> [EXERCISE OBJECTIVE] I need the number of lines in the following entries that hold the word "proposition", and no other text.

Saved entries:
####

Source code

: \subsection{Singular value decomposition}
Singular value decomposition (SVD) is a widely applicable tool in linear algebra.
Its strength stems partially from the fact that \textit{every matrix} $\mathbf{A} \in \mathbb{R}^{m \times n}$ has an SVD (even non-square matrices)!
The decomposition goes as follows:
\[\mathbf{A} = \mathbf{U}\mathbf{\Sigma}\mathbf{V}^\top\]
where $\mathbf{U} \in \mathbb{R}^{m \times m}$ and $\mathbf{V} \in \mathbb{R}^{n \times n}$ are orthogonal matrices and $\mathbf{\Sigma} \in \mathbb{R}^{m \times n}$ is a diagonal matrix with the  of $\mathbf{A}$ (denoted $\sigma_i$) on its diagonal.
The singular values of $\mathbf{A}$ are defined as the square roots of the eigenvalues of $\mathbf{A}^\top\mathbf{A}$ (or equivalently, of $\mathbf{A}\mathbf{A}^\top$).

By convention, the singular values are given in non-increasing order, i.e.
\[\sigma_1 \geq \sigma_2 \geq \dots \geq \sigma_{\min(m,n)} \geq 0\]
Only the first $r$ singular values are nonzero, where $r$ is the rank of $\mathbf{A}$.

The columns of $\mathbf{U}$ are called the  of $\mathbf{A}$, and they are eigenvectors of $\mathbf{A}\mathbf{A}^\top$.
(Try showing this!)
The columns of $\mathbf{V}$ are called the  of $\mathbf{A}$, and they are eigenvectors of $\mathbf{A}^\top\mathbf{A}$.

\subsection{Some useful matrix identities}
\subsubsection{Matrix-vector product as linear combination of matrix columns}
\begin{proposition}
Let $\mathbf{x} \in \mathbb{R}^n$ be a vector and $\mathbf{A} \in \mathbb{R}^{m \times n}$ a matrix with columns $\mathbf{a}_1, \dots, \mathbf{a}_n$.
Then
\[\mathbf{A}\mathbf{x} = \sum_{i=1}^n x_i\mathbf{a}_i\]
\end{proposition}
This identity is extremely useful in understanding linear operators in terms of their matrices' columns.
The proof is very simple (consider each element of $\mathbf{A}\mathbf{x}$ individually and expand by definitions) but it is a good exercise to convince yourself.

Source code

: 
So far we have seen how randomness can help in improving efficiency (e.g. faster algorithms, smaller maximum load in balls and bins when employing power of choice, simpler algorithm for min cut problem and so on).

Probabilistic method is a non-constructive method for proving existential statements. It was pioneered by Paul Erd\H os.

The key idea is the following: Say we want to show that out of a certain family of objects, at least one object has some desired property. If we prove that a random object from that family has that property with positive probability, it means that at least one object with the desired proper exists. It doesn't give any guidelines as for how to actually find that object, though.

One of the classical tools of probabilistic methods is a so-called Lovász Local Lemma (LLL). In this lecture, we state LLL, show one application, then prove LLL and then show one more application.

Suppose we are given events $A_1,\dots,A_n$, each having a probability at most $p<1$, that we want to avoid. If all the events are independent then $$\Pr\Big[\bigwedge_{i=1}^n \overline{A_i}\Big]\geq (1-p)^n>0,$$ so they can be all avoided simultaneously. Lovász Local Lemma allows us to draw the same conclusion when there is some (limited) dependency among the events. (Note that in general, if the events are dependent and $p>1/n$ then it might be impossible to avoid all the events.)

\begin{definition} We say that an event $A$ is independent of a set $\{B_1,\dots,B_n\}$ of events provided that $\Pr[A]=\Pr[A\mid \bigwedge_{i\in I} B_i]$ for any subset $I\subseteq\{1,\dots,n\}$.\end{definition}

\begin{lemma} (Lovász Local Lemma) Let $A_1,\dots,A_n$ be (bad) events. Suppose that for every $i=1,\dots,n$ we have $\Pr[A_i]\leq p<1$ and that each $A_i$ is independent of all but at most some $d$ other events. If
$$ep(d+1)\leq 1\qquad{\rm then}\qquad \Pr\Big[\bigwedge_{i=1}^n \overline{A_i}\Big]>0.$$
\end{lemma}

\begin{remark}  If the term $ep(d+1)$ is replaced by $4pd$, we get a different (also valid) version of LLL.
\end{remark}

####

> [COMPLETED TASK] 2